> [SOURCE RECORDS]:

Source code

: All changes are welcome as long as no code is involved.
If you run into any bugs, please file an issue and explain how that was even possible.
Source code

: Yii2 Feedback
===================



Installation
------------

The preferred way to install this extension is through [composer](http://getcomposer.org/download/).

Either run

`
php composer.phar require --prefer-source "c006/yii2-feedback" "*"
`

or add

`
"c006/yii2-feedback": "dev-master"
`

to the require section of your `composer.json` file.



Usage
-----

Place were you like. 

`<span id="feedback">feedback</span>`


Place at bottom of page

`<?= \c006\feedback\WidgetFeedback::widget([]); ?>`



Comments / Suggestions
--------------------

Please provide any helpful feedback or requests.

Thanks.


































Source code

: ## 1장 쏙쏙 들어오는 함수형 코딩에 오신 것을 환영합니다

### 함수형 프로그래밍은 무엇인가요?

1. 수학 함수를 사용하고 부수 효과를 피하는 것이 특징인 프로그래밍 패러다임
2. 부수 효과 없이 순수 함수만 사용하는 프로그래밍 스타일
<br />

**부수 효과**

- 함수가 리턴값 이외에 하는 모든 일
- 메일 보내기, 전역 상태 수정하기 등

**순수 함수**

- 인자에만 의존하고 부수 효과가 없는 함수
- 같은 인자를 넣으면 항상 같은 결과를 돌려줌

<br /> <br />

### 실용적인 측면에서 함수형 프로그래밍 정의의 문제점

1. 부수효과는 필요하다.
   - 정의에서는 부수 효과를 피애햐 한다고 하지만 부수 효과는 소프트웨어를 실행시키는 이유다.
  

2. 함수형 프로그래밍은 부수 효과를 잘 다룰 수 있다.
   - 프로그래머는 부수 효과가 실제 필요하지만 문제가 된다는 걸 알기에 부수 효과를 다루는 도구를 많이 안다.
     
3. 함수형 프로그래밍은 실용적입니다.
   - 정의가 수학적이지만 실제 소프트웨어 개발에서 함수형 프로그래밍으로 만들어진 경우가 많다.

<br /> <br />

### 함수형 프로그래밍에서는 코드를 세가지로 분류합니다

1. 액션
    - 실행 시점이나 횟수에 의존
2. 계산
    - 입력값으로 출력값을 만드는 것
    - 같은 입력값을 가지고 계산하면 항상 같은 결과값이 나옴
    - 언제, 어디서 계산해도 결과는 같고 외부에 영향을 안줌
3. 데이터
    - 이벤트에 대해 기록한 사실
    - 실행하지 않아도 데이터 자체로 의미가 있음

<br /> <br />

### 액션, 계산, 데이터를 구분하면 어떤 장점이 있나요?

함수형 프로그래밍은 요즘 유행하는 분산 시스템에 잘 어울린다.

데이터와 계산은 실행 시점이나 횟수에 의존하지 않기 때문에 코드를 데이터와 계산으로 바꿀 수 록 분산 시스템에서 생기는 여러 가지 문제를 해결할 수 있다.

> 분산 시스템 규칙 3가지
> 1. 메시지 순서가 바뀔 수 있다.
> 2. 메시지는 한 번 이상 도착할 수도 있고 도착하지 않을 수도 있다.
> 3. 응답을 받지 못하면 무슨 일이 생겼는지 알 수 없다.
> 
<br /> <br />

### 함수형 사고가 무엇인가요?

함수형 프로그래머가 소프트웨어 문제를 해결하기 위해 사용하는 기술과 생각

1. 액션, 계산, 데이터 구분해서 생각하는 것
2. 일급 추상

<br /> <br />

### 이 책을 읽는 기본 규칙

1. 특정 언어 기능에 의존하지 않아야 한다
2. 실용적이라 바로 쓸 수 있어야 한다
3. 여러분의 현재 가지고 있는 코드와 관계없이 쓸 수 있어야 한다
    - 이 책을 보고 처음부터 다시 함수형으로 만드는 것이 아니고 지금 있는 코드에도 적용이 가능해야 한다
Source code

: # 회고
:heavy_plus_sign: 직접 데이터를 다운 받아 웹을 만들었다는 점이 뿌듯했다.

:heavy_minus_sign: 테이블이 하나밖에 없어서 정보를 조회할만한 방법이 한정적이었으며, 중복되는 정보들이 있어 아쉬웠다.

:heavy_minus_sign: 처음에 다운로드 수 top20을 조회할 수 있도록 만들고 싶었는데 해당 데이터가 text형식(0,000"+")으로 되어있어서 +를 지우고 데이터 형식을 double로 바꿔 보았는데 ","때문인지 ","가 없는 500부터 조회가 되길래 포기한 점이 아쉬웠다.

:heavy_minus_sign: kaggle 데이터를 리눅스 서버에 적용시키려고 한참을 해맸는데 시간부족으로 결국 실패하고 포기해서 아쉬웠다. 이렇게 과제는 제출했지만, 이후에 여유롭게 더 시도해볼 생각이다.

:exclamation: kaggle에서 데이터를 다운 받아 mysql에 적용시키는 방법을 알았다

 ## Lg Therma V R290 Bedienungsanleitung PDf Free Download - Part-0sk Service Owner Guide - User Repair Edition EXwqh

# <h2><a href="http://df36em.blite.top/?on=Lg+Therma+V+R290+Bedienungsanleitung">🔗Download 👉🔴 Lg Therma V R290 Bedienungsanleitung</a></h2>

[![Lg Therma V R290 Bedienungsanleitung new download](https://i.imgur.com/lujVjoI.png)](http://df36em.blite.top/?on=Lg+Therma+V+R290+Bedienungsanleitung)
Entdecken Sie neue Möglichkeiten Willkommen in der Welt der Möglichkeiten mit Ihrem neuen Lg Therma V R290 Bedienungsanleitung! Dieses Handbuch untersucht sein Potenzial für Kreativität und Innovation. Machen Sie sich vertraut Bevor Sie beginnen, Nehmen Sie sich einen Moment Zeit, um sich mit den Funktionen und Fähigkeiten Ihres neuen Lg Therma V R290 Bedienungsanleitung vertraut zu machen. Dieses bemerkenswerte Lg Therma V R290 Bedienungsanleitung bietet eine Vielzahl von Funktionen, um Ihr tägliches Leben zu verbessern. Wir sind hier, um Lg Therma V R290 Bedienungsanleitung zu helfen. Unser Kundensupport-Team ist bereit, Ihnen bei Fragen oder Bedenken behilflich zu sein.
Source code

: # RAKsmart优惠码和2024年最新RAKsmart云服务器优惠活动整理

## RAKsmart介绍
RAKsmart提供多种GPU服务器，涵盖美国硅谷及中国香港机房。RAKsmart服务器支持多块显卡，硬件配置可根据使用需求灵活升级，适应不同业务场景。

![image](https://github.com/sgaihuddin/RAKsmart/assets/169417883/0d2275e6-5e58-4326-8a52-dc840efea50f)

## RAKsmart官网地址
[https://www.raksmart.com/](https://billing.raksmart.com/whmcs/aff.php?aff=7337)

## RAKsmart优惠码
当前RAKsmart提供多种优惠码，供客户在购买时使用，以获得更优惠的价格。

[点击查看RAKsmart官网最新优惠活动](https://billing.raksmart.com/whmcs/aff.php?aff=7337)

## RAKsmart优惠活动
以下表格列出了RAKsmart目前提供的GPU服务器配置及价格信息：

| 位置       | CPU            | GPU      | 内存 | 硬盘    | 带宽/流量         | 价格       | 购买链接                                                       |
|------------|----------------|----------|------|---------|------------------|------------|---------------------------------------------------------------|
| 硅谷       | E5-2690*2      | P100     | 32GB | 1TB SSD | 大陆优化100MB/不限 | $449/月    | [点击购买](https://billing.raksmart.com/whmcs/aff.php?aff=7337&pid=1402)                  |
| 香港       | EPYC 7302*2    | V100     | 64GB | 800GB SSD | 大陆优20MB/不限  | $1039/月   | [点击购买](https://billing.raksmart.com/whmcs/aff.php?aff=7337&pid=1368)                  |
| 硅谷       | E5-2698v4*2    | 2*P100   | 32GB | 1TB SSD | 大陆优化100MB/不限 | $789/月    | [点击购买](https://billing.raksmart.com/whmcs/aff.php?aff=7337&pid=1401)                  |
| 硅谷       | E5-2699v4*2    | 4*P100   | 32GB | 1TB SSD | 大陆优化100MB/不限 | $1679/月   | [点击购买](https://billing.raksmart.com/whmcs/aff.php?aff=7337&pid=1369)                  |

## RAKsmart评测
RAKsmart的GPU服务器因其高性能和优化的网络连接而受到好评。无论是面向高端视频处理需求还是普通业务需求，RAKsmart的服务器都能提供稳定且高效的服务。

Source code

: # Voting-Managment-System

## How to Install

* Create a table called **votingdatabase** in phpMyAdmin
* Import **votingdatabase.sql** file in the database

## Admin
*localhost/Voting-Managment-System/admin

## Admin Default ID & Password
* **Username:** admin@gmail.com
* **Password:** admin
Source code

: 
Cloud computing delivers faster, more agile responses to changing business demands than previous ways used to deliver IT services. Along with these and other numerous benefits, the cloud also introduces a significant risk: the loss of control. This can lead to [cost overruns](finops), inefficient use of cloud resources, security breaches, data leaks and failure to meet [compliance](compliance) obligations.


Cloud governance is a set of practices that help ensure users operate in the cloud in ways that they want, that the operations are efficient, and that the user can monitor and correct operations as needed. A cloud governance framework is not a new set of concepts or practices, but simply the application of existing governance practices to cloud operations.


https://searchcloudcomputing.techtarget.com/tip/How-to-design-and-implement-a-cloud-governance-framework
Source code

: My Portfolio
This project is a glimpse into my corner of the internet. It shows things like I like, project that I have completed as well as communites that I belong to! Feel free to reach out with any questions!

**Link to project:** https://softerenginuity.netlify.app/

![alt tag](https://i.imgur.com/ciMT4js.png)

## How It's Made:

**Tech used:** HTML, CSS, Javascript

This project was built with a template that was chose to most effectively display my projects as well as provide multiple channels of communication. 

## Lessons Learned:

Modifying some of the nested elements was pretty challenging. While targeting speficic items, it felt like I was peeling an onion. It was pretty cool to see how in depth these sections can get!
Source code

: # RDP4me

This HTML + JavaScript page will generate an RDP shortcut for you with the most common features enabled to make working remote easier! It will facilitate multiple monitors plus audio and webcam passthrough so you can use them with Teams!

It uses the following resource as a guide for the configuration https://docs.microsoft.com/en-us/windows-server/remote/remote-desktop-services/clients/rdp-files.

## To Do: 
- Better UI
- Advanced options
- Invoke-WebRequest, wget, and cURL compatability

> [ACTIVITY]: Within the material above, the line with "## Admin Default ID & Password" opens the range and the line with "Cloud computing delivers" closes it; reproduce that range word for word.

> [SOLUTION]:
## Admin Default ID & Password
* **Username:** admin@gmail.com
* **Password:** admin
Source code

: 
Cloud computing delivers faster, more agile responses to changing business demands than previous ways used to deliver IT services. Along with these and other numerous benefits, the cloud also introduces a significant risk: the loss of control. This can lead to [cost overruns](finops), inefficient use of cloud resources, security breaches, data leaks and failure to meet [compliance](compliance) obligations.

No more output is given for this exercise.